In the first English-language history of this tank, Steven Zaloga examines the development of the T-62 using detailed combat descriptions to bring to life the operational history of this tank from the deserts of the Sinai to the harsh terrain of Afghanistan.
“The book covers the development (with lots of info on the in-fighting that went with it) into the various uses and upgrades done to the tank over the years. This includes a look at the various specifications and comparisons to the tanks used by other forces. The illustrations and cut-aways of Tony Bryan really add to this interesting title as do the multitude of well chosen period photographs found throughout the edition. As an addition, you will find several pages of nicely done profiles, the sort of things that modelers really like to see. An excellent book on a most interesting subject and one that I am positive you will find to be of interest. One that will be pulled from the shelves time after time and one I can highly recommend to you.” —Scott Van Aken, Modeling Madness, www.modelingmadness.com (February 2010)
“Finally, a book on what I consider to be an important Armor vehicle has been written in English for the first time... Osprey's latest offering in their New Vanguard series is a soft bound 48 pages long.
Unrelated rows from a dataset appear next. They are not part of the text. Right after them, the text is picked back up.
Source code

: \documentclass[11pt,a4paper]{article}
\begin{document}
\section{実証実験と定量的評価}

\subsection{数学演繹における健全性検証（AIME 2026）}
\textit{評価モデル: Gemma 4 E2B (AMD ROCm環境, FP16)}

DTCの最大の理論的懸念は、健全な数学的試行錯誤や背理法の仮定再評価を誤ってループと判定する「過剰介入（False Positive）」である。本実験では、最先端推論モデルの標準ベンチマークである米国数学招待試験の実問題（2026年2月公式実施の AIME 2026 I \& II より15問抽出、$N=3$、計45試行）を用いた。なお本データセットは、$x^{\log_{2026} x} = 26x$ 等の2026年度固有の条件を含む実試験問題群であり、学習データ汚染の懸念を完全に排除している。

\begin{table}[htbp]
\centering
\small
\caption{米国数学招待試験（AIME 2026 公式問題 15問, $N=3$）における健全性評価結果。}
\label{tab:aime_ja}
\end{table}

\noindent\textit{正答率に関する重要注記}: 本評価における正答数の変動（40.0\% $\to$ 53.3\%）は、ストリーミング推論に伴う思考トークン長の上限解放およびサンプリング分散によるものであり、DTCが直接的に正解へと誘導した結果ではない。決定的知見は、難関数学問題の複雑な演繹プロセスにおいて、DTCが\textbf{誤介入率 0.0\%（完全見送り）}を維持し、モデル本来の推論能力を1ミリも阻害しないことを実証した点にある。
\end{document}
It has a concise history, a mix of black and white, color photographs, and several color plates... Steven Zaloga does a great job of writing about the T-62's fraught history. He covers Khrushchev's 'missile tank' demands, internal political turmoil, factory production turmoil, and 'bigger is better' issues.” —Mark Aldrich, IPMS/USA (December 2009)
“Coupled with some nice artwork, this is a very neat little reference for the T-62, and is enlightening with the development story that can now be told.” —Robin Buckland, Military Modeling (September 2009)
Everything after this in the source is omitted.